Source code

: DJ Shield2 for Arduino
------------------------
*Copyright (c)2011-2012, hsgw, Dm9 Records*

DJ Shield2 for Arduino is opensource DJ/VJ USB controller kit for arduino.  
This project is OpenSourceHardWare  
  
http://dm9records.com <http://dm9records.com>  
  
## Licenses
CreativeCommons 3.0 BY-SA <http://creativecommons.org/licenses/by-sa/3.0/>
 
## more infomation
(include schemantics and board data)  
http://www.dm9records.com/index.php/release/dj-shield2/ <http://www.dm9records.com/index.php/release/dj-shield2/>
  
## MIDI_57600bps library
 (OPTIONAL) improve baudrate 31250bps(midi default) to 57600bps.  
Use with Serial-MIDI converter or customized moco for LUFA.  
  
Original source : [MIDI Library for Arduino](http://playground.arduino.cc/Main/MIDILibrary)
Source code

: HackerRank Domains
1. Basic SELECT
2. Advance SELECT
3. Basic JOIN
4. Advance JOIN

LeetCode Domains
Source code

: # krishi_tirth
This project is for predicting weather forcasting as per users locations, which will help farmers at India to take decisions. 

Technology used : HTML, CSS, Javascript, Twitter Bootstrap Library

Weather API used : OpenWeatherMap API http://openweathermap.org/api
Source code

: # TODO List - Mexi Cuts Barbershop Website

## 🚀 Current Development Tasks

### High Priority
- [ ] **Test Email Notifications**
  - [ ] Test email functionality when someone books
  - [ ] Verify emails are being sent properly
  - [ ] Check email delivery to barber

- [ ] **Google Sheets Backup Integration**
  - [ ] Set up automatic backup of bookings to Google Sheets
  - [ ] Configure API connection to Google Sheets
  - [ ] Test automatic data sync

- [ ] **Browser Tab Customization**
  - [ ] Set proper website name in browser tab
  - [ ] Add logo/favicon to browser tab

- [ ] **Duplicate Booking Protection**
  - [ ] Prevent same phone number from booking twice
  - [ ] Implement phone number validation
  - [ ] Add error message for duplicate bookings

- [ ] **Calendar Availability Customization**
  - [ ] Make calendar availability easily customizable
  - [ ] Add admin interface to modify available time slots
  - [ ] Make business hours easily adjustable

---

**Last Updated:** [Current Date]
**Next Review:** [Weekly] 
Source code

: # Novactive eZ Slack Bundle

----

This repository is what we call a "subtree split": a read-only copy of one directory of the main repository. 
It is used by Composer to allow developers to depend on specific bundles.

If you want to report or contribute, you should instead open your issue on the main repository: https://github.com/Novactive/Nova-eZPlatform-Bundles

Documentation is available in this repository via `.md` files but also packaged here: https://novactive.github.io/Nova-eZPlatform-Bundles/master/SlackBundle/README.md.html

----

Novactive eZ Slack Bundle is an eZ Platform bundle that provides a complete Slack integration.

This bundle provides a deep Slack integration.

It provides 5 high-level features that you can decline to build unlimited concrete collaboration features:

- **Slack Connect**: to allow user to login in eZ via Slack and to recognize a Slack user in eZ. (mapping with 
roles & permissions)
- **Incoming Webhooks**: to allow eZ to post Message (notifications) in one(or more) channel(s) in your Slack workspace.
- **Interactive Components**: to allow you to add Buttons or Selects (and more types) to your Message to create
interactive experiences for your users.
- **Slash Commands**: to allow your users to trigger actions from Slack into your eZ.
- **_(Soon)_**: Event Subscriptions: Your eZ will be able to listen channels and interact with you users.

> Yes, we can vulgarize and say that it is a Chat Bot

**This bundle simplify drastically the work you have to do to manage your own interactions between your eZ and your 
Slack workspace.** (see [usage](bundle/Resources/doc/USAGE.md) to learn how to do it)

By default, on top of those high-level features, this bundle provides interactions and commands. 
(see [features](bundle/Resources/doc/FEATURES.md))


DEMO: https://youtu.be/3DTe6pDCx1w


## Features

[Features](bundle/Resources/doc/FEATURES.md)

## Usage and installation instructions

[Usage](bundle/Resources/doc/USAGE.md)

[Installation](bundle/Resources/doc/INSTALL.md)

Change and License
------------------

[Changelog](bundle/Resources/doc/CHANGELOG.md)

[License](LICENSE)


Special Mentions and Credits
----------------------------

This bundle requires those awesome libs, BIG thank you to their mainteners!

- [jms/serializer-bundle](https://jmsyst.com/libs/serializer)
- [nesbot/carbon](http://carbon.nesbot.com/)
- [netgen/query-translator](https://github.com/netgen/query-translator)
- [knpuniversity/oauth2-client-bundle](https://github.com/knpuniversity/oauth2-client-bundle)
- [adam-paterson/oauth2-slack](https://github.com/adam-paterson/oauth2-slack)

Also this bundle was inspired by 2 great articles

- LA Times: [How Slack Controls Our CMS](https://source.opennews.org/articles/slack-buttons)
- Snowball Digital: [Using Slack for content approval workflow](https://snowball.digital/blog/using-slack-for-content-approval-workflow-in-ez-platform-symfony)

○ ○ ○

In the entries above, find each line with the word "provides" and show it.

Novactive eZ Slack Bundle is an eZ Platform bundle that provides a complete Slack integration.
This bundle provides a deep Slack integration.
It provides 5 high-level features that you can decline to build unlimited concrete collaboration features:
By default, on top of those high-level features, this bundle provides interactions and commands. 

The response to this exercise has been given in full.